Wednesday, June 6, 2012

Hanoi, January 9 - Hoa Lo Prison, and Escape to Laos.

This journey is not easy to peg.  Just when I think it's a vacation, or a simple joyous school reunion, things take a turn down a new, shadowy path.  Not all of us went on the tour into Hoa Lo Prison (in dark humor, the "Hanoi Hilton"), and one decided not to enter when we arrived.  For him, it was personal. 


Most of the prison has been torn down since the Vietnam War.  We are touring the section that remains as an historical site.  
                                                               
 
What now remains of Hoa Lo Prison


    Below is a plaque that introduces us to the story as it is told here in Hanoi.  Reading the plaque itself is better than my telling it.  It suffices to say that this hell-hole has many ghosts, and most were not American.   Throughout this tour, there was much writing and video of the war told through Vietnamese eyes.   L reminded us early on in the written itinerary that we are not asked to accept it all, but to remember we are guests, and act accordingly.  It never hurts to try on the shoes of others, and walk for a bit, even if you go back to your own shoes later.  
                                                                

 There were many photos like this one.  Actual shots, and art work created from them.   There were tools of torture laid out, and once section just for what happened to women; not all of those torture tools were described, which was fine with me.  
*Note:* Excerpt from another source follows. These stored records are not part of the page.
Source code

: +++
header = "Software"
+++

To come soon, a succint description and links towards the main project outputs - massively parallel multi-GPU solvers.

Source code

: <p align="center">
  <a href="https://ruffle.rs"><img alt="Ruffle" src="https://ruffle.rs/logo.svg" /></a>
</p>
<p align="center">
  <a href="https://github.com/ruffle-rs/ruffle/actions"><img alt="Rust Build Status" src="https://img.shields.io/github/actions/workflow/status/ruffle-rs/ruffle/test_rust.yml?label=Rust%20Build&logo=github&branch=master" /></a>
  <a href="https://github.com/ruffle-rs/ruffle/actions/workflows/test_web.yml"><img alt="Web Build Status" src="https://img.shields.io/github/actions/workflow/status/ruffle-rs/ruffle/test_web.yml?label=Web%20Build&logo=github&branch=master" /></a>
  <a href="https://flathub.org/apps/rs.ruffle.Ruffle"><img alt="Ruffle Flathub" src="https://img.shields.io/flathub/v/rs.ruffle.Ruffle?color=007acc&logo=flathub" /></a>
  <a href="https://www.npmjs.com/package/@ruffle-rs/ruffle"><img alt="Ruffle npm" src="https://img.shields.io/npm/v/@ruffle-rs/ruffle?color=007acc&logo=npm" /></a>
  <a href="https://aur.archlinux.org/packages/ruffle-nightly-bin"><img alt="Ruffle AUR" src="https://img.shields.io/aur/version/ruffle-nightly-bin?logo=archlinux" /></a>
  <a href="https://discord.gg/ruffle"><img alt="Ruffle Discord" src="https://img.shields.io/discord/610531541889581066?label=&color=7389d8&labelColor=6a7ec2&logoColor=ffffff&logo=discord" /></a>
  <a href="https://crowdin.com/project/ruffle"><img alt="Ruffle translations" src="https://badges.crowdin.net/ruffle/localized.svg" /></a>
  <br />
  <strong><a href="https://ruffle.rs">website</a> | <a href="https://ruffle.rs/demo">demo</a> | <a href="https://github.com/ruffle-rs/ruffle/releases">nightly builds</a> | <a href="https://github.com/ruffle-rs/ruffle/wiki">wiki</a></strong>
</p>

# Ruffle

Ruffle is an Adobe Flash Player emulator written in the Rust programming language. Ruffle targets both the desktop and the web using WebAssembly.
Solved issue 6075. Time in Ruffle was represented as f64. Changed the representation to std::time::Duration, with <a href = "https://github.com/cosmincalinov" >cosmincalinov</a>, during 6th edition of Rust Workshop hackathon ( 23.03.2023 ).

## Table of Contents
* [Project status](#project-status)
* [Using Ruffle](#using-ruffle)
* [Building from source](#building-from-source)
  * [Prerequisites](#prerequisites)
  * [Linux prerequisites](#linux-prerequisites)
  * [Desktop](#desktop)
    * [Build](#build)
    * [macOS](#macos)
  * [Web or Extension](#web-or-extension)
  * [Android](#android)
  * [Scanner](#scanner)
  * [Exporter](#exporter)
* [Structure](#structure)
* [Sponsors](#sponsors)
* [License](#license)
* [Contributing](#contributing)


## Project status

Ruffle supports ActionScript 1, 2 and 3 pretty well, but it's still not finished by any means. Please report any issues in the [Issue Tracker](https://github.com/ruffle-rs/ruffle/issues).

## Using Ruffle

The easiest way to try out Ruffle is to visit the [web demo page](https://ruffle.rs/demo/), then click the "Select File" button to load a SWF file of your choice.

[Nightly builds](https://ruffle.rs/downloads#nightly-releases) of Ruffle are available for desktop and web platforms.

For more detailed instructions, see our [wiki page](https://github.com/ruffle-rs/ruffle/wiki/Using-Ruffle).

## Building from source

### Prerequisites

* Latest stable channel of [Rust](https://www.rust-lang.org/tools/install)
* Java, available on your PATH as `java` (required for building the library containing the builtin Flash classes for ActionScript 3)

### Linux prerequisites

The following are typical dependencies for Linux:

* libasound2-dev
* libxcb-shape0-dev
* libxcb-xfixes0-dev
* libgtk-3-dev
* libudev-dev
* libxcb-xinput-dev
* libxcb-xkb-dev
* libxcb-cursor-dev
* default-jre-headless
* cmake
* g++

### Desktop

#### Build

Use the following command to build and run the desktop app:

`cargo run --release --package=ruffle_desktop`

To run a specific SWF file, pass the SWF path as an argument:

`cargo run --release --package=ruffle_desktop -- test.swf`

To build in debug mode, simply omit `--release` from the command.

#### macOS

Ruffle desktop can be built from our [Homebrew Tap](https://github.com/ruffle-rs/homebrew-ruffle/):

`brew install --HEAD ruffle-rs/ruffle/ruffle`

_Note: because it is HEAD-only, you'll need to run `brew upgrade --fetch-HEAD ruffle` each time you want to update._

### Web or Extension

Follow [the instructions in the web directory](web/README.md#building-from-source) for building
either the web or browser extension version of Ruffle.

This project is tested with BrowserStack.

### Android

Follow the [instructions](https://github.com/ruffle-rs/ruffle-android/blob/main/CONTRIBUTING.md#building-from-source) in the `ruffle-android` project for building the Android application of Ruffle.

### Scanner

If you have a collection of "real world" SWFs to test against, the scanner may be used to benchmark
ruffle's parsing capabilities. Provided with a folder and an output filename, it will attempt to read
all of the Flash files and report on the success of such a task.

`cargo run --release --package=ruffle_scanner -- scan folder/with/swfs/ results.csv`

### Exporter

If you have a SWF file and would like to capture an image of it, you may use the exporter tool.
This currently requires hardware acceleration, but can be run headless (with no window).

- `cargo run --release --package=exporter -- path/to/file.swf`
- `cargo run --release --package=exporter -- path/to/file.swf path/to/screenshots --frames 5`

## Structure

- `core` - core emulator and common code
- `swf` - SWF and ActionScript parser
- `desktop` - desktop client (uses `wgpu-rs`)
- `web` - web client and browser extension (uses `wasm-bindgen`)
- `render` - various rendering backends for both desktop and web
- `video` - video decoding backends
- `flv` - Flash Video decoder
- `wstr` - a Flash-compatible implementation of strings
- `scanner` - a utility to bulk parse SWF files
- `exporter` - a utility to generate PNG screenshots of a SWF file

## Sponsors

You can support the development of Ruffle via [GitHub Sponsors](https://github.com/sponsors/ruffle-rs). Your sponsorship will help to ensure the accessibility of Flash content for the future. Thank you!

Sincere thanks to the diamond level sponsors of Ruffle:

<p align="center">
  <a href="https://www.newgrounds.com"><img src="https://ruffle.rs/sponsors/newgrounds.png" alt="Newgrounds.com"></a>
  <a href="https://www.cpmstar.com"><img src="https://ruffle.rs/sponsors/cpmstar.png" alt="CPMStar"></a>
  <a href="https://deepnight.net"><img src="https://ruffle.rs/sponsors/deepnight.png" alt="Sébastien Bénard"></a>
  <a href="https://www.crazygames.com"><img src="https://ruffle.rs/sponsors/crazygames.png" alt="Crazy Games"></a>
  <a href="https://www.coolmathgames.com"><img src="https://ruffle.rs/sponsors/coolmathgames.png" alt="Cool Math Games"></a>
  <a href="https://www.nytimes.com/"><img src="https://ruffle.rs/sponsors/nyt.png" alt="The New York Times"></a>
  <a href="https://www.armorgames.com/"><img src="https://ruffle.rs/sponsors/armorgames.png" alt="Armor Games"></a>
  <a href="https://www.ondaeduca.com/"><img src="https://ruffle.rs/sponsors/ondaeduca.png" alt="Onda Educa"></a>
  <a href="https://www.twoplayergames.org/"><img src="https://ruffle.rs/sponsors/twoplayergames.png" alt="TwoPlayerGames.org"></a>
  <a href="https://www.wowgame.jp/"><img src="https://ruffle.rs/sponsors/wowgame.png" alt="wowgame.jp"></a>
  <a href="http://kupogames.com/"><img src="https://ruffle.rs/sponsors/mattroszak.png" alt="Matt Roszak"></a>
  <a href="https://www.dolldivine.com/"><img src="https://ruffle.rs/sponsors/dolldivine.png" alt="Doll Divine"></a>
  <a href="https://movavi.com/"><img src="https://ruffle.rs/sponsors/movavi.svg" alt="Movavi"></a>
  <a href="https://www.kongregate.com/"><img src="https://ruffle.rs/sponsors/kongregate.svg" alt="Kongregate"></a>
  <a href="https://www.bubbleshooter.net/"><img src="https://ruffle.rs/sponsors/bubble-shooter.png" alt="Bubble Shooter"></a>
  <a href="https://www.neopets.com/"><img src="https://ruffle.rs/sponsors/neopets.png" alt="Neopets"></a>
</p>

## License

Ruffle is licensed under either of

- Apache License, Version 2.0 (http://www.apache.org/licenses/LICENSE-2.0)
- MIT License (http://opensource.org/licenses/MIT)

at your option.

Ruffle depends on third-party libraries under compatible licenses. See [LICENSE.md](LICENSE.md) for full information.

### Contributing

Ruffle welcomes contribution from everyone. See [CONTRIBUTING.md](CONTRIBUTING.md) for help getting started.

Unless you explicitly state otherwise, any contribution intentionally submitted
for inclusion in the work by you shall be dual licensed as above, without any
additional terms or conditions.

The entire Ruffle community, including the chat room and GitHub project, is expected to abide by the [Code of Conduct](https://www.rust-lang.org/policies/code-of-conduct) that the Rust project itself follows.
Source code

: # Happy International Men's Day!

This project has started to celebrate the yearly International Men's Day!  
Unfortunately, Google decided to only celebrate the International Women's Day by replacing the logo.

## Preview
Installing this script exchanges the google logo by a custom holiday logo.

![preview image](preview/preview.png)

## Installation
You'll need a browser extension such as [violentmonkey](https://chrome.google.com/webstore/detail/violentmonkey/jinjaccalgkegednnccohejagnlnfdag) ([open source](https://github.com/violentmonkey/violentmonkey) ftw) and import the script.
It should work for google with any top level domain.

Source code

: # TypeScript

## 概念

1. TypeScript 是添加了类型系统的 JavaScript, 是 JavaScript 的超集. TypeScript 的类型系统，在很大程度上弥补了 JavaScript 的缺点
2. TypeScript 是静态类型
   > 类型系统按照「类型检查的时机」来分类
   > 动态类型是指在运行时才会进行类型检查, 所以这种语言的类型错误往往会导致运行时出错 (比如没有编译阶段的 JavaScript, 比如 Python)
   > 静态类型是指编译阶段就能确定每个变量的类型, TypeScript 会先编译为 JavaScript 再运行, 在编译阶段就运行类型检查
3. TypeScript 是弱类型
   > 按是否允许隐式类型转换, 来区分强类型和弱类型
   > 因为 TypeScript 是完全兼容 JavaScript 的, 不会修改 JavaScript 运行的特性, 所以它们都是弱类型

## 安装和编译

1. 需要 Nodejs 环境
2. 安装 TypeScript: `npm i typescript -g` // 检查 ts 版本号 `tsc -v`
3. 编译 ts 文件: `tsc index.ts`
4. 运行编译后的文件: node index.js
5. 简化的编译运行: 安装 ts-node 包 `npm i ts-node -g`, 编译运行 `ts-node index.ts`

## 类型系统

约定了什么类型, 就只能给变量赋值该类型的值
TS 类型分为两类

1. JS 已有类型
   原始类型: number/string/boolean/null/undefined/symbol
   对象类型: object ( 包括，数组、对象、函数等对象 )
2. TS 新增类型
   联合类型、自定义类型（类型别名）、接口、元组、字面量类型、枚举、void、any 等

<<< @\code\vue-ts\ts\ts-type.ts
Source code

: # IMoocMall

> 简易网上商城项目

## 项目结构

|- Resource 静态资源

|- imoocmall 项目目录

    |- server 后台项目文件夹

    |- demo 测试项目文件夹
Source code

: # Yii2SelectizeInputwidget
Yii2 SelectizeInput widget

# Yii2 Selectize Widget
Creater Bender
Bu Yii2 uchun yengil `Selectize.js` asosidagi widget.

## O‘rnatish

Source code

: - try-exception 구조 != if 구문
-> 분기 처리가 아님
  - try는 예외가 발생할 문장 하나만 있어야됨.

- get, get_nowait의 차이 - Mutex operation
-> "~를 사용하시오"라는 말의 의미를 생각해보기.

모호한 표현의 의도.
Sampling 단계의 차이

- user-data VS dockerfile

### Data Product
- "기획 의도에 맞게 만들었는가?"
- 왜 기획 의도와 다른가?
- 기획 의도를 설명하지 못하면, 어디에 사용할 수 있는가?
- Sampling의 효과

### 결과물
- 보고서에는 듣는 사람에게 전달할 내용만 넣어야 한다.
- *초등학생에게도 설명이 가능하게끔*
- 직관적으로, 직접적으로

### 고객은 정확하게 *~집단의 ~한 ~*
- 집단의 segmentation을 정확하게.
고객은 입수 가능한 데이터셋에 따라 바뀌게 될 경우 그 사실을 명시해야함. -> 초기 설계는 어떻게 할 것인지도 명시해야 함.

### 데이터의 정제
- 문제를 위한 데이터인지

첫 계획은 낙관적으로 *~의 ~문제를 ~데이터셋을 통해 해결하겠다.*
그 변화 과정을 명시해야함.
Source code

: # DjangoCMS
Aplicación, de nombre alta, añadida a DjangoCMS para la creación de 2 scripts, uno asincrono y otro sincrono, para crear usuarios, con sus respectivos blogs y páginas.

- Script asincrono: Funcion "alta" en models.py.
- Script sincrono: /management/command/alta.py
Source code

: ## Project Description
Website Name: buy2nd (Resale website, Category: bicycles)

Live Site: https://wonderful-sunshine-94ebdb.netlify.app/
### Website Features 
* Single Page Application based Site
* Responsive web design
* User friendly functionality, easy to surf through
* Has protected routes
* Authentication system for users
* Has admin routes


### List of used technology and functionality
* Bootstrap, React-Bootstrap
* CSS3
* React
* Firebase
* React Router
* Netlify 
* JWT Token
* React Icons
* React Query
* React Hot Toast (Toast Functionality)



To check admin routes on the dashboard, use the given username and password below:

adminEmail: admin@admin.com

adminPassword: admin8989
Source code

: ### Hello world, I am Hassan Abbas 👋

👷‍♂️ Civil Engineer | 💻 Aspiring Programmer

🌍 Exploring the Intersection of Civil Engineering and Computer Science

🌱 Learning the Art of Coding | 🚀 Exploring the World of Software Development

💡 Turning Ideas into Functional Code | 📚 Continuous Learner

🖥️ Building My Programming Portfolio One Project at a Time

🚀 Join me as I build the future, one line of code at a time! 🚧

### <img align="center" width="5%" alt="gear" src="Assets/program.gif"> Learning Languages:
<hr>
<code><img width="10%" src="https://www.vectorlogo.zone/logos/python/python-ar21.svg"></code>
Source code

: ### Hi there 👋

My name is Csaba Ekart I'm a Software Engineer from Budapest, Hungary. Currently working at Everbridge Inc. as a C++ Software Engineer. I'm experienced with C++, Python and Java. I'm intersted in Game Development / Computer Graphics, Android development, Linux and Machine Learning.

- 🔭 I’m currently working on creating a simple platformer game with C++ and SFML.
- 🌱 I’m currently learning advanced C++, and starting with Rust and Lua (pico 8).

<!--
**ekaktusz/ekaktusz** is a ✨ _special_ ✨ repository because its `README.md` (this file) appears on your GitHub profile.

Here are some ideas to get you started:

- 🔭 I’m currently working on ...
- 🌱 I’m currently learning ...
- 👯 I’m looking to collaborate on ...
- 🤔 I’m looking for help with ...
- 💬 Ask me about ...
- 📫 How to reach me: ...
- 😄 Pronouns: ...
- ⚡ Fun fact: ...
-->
All of these tools were French made, including the guillotine below.  It's not a copy, and there were at least two of them that I saw.


Off hallways like the one below, were cells, virtually windowless, very small.  We were there on a cool, cloudy January day.  I could only imagine this with 100 degree heat, humidity, and stench.
                                                                                                                                             


















This Sewer Door is famous now, because it is the famed escape route of over 100 political prisoners in March, 1945, who then participated in the anti-Japanese insurgency August of 1945.  
                                                                                                                                     


These two photo placards demonstrated U.S. anti-war protests in the mid to late 1960's (above), and protests in Europe as well. (Below)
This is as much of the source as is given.